Digital Information Revolution Changes in Canada:E-Government Design, the Battle Against Illicit Drugs, and Health Care Reform by Scarlett Kelly
Author:Scarlett Kelly [Kelly, Scarlett]
Language: eng
Format: epub
Publisher: Scarlett Kelly
Published: 2016-03-15T00:00:00+00:00
5. Health Care Reform
5.1. Background: Problematic System
The current health care system is costly and inefficient. For example, in 2012, nearly 40% of the total budgets of provinces and territories went to health care budgets, yet the wait times of six or more days to see a doctor rose from 25% to 33% (National Post, 2014, para. 8, 9). In 2014, the Commonwealth Fund in the US conducted an international study, which compared eleven nations on health care quality, access, efficiency, and equality (The Commonwealth Fund, 2015, para. 13). In this study, the Canadian health care system ranked second last among eleven developed countries, while the government spent the sixth most per capita of any developed nation (National Post, 2014, para. 1, 2). All these disproportionate spending and outcomes suggest that the current Canadian health care system needs to reform as it is both underperforming and expensive (Senate Canada, 2012, p. V).

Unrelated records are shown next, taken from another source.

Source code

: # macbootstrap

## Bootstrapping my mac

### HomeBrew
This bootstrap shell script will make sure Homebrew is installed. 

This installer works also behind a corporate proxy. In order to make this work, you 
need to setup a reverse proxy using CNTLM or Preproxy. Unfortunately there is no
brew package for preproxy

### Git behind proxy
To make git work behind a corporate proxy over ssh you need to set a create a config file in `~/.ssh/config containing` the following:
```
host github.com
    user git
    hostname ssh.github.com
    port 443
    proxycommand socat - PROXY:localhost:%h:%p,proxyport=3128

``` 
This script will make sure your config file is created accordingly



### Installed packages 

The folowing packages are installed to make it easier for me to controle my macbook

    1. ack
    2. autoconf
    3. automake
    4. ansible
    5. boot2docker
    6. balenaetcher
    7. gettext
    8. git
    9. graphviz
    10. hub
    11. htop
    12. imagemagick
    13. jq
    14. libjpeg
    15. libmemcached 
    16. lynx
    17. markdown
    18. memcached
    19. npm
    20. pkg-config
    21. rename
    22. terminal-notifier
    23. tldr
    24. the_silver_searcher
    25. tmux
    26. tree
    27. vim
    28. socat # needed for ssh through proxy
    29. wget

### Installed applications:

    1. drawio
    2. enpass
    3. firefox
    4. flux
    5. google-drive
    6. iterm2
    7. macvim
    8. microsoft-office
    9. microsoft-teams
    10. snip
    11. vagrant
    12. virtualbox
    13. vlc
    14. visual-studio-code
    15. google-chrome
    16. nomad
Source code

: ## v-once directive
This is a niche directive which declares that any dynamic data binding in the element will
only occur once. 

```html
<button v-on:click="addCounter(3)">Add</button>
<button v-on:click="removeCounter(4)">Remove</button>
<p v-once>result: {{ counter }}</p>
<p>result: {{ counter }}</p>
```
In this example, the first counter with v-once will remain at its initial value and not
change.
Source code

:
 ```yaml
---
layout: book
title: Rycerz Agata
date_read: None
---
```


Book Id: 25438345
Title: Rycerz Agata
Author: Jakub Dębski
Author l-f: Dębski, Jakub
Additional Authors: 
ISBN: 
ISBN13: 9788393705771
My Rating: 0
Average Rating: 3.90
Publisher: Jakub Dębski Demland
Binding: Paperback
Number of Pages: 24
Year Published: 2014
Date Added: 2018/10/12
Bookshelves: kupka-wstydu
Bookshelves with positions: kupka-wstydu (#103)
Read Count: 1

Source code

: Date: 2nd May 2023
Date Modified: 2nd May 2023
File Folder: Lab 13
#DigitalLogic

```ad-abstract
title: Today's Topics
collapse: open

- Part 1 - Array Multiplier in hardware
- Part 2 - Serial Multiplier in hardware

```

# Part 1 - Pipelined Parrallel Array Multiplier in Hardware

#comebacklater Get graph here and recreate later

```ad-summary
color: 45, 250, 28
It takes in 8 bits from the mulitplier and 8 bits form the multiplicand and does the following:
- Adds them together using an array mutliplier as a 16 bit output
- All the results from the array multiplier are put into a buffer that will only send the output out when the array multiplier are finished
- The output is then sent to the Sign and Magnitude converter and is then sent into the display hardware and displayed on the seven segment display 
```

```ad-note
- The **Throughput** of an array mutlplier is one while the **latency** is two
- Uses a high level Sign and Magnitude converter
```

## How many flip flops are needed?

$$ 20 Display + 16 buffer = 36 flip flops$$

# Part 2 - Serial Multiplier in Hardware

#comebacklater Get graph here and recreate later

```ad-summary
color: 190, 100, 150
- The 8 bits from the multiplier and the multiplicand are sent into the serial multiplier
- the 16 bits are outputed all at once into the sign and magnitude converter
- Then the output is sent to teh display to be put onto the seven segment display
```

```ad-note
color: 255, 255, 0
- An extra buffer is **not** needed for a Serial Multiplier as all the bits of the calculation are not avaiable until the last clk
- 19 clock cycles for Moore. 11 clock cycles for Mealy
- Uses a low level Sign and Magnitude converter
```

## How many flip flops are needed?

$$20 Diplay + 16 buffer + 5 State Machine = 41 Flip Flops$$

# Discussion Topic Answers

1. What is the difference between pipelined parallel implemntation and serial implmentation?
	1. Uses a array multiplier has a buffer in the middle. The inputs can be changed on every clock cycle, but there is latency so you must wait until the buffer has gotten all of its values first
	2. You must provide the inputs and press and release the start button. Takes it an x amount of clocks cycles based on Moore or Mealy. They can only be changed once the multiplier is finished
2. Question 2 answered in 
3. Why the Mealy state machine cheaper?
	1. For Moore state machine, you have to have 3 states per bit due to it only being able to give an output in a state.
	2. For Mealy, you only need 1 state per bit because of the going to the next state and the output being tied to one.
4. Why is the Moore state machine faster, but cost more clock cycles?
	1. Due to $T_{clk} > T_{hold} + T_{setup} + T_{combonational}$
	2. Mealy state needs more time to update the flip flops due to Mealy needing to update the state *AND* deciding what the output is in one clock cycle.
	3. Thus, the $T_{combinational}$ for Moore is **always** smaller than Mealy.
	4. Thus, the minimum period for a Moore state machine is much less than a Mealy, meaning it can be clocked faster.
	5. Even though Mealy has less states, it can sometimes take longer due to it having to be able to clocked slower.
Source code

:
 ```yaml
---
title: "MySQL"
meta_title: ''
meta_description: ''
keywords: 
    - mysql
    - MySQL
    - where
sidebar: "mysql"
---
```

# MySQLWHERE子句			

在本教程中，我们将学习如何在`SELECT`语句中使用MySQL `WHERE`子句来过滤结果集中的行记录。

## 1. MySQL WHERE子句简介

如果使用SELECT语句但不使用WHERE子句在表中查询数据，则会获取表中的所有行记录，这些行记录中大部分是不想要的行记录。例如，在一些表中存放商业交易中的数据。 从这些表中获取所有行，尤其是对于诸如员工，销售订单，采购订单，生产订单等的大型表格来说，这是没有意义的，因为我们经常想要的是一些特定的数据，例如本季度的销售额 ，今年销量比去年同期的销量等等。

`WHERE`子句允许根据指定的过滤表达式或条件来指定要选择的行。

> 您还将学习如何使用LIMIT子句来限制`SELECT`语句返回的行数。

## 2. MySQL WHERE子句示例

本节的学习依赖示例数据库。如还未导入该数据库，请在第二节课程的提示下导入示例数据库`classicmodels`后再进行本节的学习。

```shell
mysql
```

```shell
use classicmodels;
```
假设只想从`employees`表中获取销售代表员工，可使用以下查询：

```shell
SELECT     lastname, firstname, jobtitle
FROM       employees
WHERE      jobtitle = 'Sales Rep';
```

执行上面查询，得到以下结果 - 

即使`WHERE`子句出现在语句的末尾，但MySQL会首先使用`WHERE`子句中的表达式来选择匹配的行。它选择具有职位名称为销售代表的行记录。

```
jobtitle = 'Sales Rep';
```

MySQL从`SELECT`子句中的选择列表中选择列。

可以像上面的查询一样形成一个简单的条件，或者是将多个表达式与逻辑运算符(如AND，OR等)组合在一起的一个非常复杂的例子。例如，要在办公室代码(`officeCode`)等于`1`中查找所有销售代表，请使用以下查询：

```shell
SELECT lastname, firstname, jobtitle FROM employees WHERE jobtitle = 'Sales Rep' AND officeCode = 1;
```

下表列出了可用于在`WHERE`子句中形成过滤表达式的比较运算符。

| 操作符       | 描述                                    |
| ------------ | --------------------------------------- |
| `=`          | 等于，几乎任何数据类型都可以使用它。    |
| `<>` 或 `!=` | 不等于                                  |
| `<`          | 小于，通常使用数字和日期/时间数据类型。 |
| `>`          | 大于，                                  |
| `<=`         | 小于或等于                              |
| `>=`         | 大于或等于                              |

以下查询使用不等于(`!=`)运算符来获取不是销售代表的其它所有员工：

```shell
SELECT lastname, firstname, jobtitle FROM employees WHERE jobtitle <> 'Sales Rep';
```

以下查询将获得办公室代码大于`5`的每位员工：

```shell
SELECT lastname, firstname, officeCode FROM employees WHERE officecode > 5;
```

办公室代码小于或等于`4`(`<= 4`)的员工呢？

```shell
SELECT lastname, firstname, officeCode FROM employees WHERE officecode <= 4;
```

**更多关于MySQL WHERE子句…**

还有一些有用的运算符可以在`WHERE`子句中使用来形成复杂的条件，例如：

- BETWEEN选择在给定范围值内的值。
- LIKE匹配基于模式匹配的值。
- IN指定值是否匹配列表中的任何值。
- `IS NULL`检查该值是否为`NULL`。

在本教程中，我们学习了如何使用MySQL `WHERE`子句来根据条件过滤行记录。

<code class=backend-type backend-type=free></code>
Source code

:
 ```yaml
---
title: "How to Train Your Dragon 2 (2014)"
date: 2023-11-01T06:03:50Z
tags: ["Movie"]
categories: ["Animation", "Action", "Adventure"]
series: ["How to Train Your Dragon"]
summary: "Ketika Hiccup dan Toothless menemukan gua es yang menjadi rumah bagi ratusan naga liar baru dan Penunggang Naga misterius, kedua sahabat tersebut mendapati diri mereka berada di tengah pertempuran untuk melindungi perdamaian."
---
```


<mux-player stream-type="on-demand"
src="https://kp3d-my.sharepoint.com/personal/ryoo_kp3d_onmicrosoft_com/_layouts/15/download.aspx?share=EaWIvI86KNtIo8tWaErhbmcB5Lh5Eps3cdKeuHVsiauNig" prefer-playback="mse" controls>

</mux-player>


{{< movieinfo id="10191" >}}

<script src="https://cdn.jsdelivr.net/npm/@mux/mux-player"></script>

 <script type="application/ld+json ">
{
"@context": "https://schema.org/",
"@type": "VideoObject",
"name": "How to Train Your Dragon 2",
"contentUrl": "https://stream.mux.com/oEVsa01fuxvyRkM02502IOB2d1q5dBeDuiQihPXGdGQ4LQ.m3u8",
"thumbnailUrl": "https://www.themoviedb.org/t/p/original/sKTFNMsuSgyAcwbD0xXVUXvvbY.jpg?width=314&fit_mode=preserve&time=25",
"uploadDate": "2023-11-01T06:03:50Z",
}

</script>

However, the attempts that the governments have made have not improved the current situation. For example, in the 2004 First Ministers’ 10-Year Plan to Strengthen Health Care, the federal government devoted a portion of $41 billion funding to reduce wait times (BCMA, 2006, p. 5). Despite the new funding, the median wait time for cataract surgery in British Columbia remained at 7.6 weeks and even increased 0.9 weeks for all orthopedic surgeries (BCMA, 2006, p. 6). As the expected wait time decrease is out of proportion to funding increase, the waiting time as an example indicates that increasing expenditure is not the right path to take and we need to explore new methods to conduct a successful reform. After all, the Canadian health care system needs a make-over, not a touch-up as the funding increase has attempted to do.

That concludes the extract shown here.